Task instructions -
Could you copy exactly the lines below from the one with "예측 AI 경진대회**" to the one with "IAM e EventBridge**", inclusive, leaving out any pictures?

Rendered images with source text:
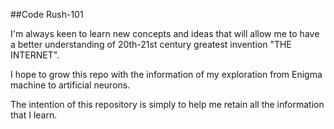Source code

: ##Code Rush-101

I'm always keen to learn new concepts and ideas that will allow me to have a better understanding of 20th-21st century
greatest invention "THE INTERNET". 

I hope to grow this repo with the information of my exploration from Enigma machine to artificial neurons.

The intention of this repository is simply to help me retain all the information that I learn. 
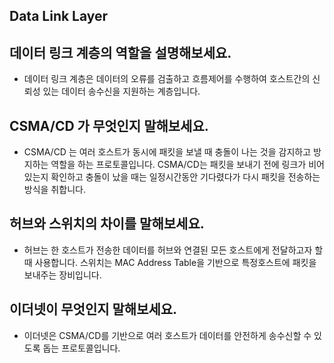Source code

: ## Data Link Layer

## 데이터 링크 계층의 역할을 설명해보세요.

- 데이터 링크 계층은 데이터의 오류를 검출하고 흐름제어를 수행하여 호스트간의 신뢰성 있는 데이터 송수신을 지원하는 계층입니다.

## CSMA/CD 가 무엇인지 말해보세요.

- CSMA/CD 는 여러 호스트가 동시에 패킷을 보낼 때 충돌이 나는 것을 감지하고 방지하는 역할을 하는 프로토콜입니다. CSMA/CD는 패킷을 보내기 전에 링크가 비어있는지 확인하고 충돌이 났을 때는 일정시간동안 기다렸다가 다시 패킷을 전송하는 방식을 취합니다.

## 허브와 스위치의 차이를 말해보세요.

- 허브는 한 호스트가 전송한 데이터를 허브와 연결된 모든 호스트에게 전달하고자 할 때 사용합니다. 스위치는 MAC Address Table을 기반으로 특정호스트에 패킷을 보내주는 장비입니다.

## 이더넷이 무엇인지 말해보세요.

- 이더넷은 CSMA/CD를 기반으로 여러 호스트가 데이터를 안전하게 송수신할 수 있도록 돕는 프로토콜입니다.
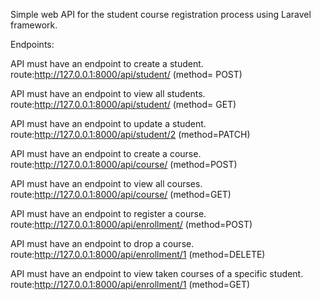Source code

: Simple web API for the student course registration process using Laravel framework.

Endpoints:

API must have an endpoint to create a student.
route:http://127.0.0.1:8000/api/student/   (method= POST)

API must have an endpoint to view all students.
route:http://127.0.0.1:8000/api/student/   (method= GET)

API must have an endpoint to update a student.
route:http://127.0.0.1:8000/api/student/2 (method=PATCH)

API must have an endpoint to create a course.
route:http://127.0.0.1:8000/api/course/ (method=POST)

API must have an endpoint to view all courses.
route:http://127.0.0.1:8000/api/course/ (method=GET)

API must have an endpoint to register a course.
route:http://127.0.0.1:8000/api/enrollment/ (method=POST)

API must have an endpoint to drop a course.
route:http://127.0.0.1:8000/api/enrollment/1 (method=DELETE)

API must have an endpoint to view taken courses of a specific student.
route:http://127.0.0.1:8000/api/enrollment/1 (method=GET)
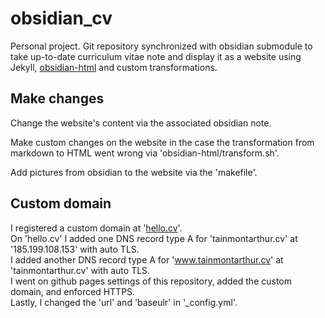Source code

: # obsidian_cv
Personal project. Git repository synchronized with obsidian submodule to take up-to-date curriculum vitae note and display it as a website using Jekyll, [obsidian-html](https://obsidian-html.github.io/) and custom transformations.

## Make changes
Change the website's content via the associated obsidian note.

Make custom changes on the website in the case the transformation from markdown to HTML went wrong via 'obsidian-html/transform.sh'.

Add pictures from obsidian to the website via the 'makefile'. 

## Custom domain
I registered a custom domain at '[hello.cv](https://www.hello.cv/)'.<br>
On 'hello.cv' I added one DNS record type A for 'tainmontarthur.cv' at '185.199.108.153' with auto TLS.<br>
I added another DNS record type A for 'www.tainmontarthur.cv' at 'tainmontarthur.cv' with auto TLS.<br>
I went on github pages settings of this repository, added the custom domain, and enforced HTTPS.<br>
Lastly, I changed the 'url' and 'baseulr' in '_config.yml'.
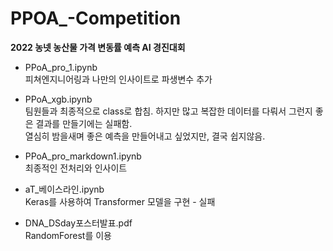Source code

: # PPOA_-Competition

**2022 농넷 농산물 가격 변동률 예측 AI 경진대회**

- PPoA_pro_1.ipynb  
피쳐엔지니어링과 나만의 인사이트로 파생변수 추가

- PPoA_xgb.ipynb  
팀원들과 최종적으로 class로 합침. 하지만 많고 복잡한 데이터를 다뤄서 그런지 좋은 결과를 만들기에는 실패함.  
열심히 밤을새며 좋은 예측을 만들어내고 싶었지만, 결국 쉽지않음.

- PPoA_pro_markdown1.ipynb  
최종적인 전처리와 인사이트

- aT_베이스라인.ipynb  
Keras를 사용하여 Transformer 모델을 구현 - 실패

- DNA_DSday포스터발표.pdf  
RandomForest를 이용
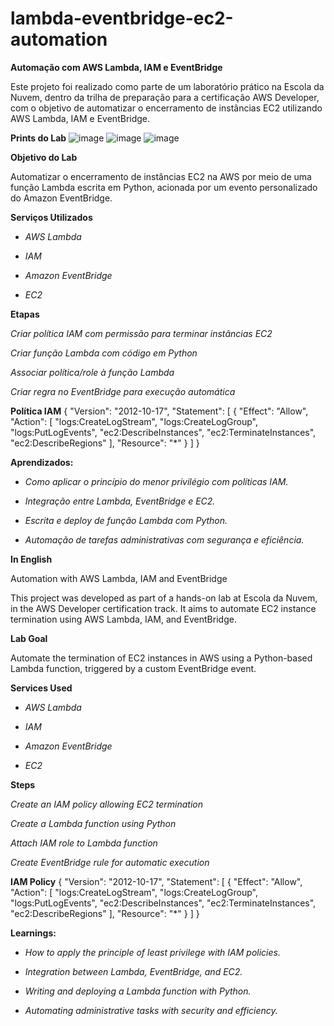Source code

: # lambda-eventbridge-ec2-automation

**Automação com AWS Lambda, IAM e EventBridge**

Este projeto foi realizado como parte de um laboratório prático na Escola da Nuvem, dentro da trilha de preparação para a certificação AWS Developer, com o objetivo de automatizar o encerramento de instâncias EC2 utilizando AWS Lambda, IAM e EventBridge.

**Prints do Lab**
![image](https://github.com/user-attachments/assets/bbc3a08b-998b-4035-9ff9-060e6f251547)
![image](https://github.com/user-attachments/assets/b1c04fa7-3626-4ac9-9728-6bf97a88d134)
![image](https://github.com/user-attachments/assets/78a89ed7-0ac1-446f-8b9c-d7c8743029d7)

**Objetivo do Lab**

Automatizar o encerramento de instâncias EC2 na AWS por meio de uma função Lambda escrita em Python, acionada por um evento personalizado do Amazon EventBridge.

**Serviços Utilizados**

- *AWS Lambda*

- *IAM*

- *Amazon EventBridge*

- *EC2*


**Etapas**

*Criar política IAM com permissão para terminar instâncias EC2*

*Criar função Lambda com código em Python*

*Associar política/role à função Lambda*

*Criar regra no EventBridge para execução automática*

**Política IAM**
{
  "Version": "2012-10-17",
  "Statement": [
    {
      "Effect": "Allow",
      "Action": [
        "logs:CreateLogStream",
        "logs:CreateLogGroup",
        "logs:PutLogEvents",
        "ec2:DescribeInstances",
        "ec2:TerminateInstances",
        "ec2:DescribeRegions"
      ],
      "Resource": "*"
    }
  ]
}

**Aprendizados:**

- *Como aplicar o princípio do menor privilégio com políticas IAM.*

- *Integração entre Lambda, EventBridge e EC2.*

- *Escrita e deploy de função Lambda com Python.*

- *Automação de tarefas administrativas com segurança e eficiência.*

**In English**

Automation with AWS Lambda, IAM and EventBridge

This project was developed as part of a hands-on lab at Escola da Nuvem, in the AWS Developer certification track. It aims to automate EC2 instance termination using AWS Lambda, IAM, and EventBridge.

**Lab Goal**

Automate the termination of EC2 instances in AWS using a Python-based Lambda function, triggered by a custom EventBridge event.

**Services Used**

- *AWS Lambda*

- *IAM*

- *Amazon EventBridge*

- *EC2*

**Steps**

*Create an IAM policy allowing EC2 termination*

*Create a Lambda function using Python*

*Attach IAM role to Lambda function*

*Create EventBridge rule for automatic execution*

**IAM Policy**
{
  "Version": "2012-10-17",
  "Statement": [
    {
      "Effect": "Allow",
      "Action": [
        "logs:CreateLogStream",
        "logs:CreateLogGroup",
        "logs:PutLogEvents",
        "ec2:DescribeInstances",
        "ec2:TerminateInstances",
        "ec2:DescribeRegions"
      ],
      "Resource": "*"
    }
  ]
}

**Learnings:**
- *How to apply the principle of least privilege with IAM policies.*

- *Integration between Lambda, EventBridge, and EC2.*

- *Writing and deploying a Lambda function with Python.*

- *Automating administrative tasks with security and efficiency.*









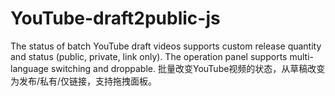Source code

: # YouTube-draft2public-js
The status of batch YouTube draft videos supports custom release quantity and status (public, private, link only). The operation panel supports multi-language switching and droppable.
批量改变YouTube视频的状态，从草稿改变为发布/私有/仅链接，支持拖拽面板。
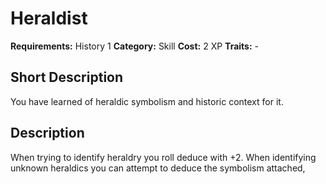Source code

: # Heraldist

**Requirements:** History 1
**Category:** Skill
**Cost:** 2 XP
**Traits:** -


## Short Description
You have learned of heraldic symbolism and historic context for it.

## Description
When trying to identify heraldry you roll deduce with +2. When identifying unknown heraldics you can attempt to deduce the symbolism attached,

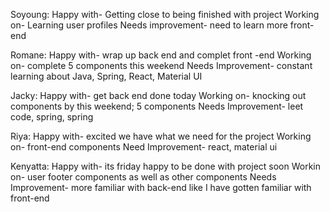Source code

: Soyoung: Happy with- Getting close to being finished with project
        Working on- Learning user profiles
        Needs improvement- need to learn more front-end

Romane: Happy with- wrap up back end and complet front -end
        Working on- complete 5 components this weekend
        Needs Improvement- constant learning about Java, Spring, React, Material UI


Jacky: Happy with- get back end done today
        Working on- knocking out components by this weekend; 5 components
        Needs Improvement- leet code, spring, spring

Riya: Happy with- excited we have what we need for the project
        Working on- front-end components
        Need Improvement- react, material ui

Kenyatta: Happy with- its friday happy to be done with project soon
        Workin on- user footer components as well as other components
            Needs Improvement- more familiar with back-end like I have gotten familiar with front-end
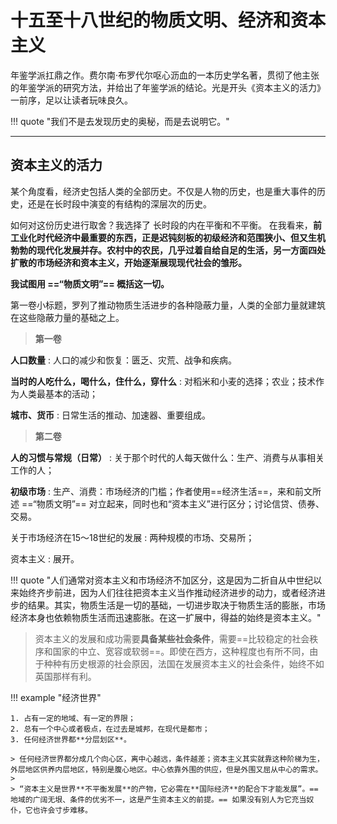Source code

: # 十五至十八世纪的物质文明、经济和资本主义


年鉴学派扛鼎之作。费尔南·布罗代尔呕心沥血的一本历史学名著，贯彻了他主张的年鉴学派的研究方法，并给出了年鉴学派的结论。光是开头《资本主义的活力》一前序，足以让读者玩味良久。

!!! quote "我们不是去发现历史的奥秘，而是去说明它。"

---

## 资本主义的活力

某个角度看，经济史包括人类的全部历史。不仅是人物的历史，也是重大事件的历史，还是在长时段中演变的有结构的深层次的历史。

如何对这份历史进行取舍？我选择了 长时段的内在平衡和不平衡。 在我看来，**前工业化时代经济中最重要的东西，正是迟钝刻板的初级经济和范围狭小、但又生机勃勃的现代化发展并存。农村中的农民，几乎过着自给自足的生活，另一方面四处扩散的市场经济和资本主义，开始逐渐展现现代社会的雏形。**

**我试图用 ==“物质文明”== 概括这一切。**

第一卷小标题，罗列了推动物质生活进步的各种隐蔽力量，人类的全部力量就建筑在这些隐蔽力量的基础之上。

> **第一卷**

**人口数量**
:   人口的减少和恢复：匮乏、灾荒、战争和疾病。

**当时的人吃什么，喝什么，住什么，穿什么**
:   对稻米和小麦的选择；农业；技术作为人类最基本的活动；

**城市、货币**
:   日常生活的推动、加速器、重要组成。

> **第二卷**

**人的习惯与常规（日常）**
:   关于那个时代的人每天做什么：生产、消费与从事相关工作的人；

**初级市场**
:   生产、消费：市场经济的门槛；作者使用==经济生活==，来和前文所述 ==“物质文明”== 对立起来，同时也和“资本主义”进行区分；讨论信贷、债券、交易。

关于市场经济在15～18世纪的发展
:   两种规模的市场、交易所；

资本主义
:   展开。

!!! quote "人们通常对资本主义和市场经济不加区分，这是因为二折自从中世纪以来始终齐步前进，因为人们往往把资本主义当作推动经济进步的动力，或者经济进步的结果。其实，物质生活是一切的基础，一切进步取决于物质生活的膨胀，市场经济本身也依赖物质生活而迅速膨胀。在这一扩展中，得益的始终是资本主义。"

> 资本主义的发展和成功需要**具备某些社会条件**，需要==比较稳定的社会秩序和国家的中立、宽容或软弱==。即使在西方，这种程度也有所不同，由于种种有历史根源的社会原因，法国在发展资本主义的社会条件，始终不如英国那样有利。

!!! example "经济世界"

    1. 占有一定的地域、有一定的界限；
    2. 总有一个中心或者极点，在过去是城邦，在现代是都市；
    3. 任何经济世界都**分层划区**。

    > 任何经济世界都分成几个向心区，离中心越远，条件越差；资本主义其实就靠这种阶梯为生，外层地区供养内层地区，特别是腹心地区。中心依靠外围的供应，但是外围又屈从中心的需求。
    > 
    > “资本主义是世界**不平衡发展**的产物，它必需在**国际经济**的配合下才能发展”。==地域的广阔无垠、条件的优劣不一，这是产生资本主义的前提。== 如果没有别人为它充当奴仆，它也许会寸步难移。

Answer to this exercise -
**2022 농넷 농산물 가격 변동률 예측 AI 경진대회**

- PPoA_pro_1.ipynb  
피쳐엔지니어링과 나만의 인사이트로 파생변수 추가

- PPoA_xgb.ipynb  
팀원들과 최종적으로 class로 합침. 하지만 많고 복잡한 데이터를 다뤄서 그런지 좋은 결과를 만들기에는 실패함.  
열심히 밤을새며 좋은 예측을 만들어내고 싶었지만, 결국 쉽지않음.

- PPoA_pro_markdown1.ipynb  
최종적인 전처리와 인사이트

- aT_베이스라인.ipynb  
Keras를 사용하여 Transformer 모델을 구현 - 실패

- DNA_DSday포스터발표.pdf  
RandomForest를 이용
Source code

: # lambda-eventbridge-ec2-automation

**Automação com AWS Lambda, IAM e EventBridge**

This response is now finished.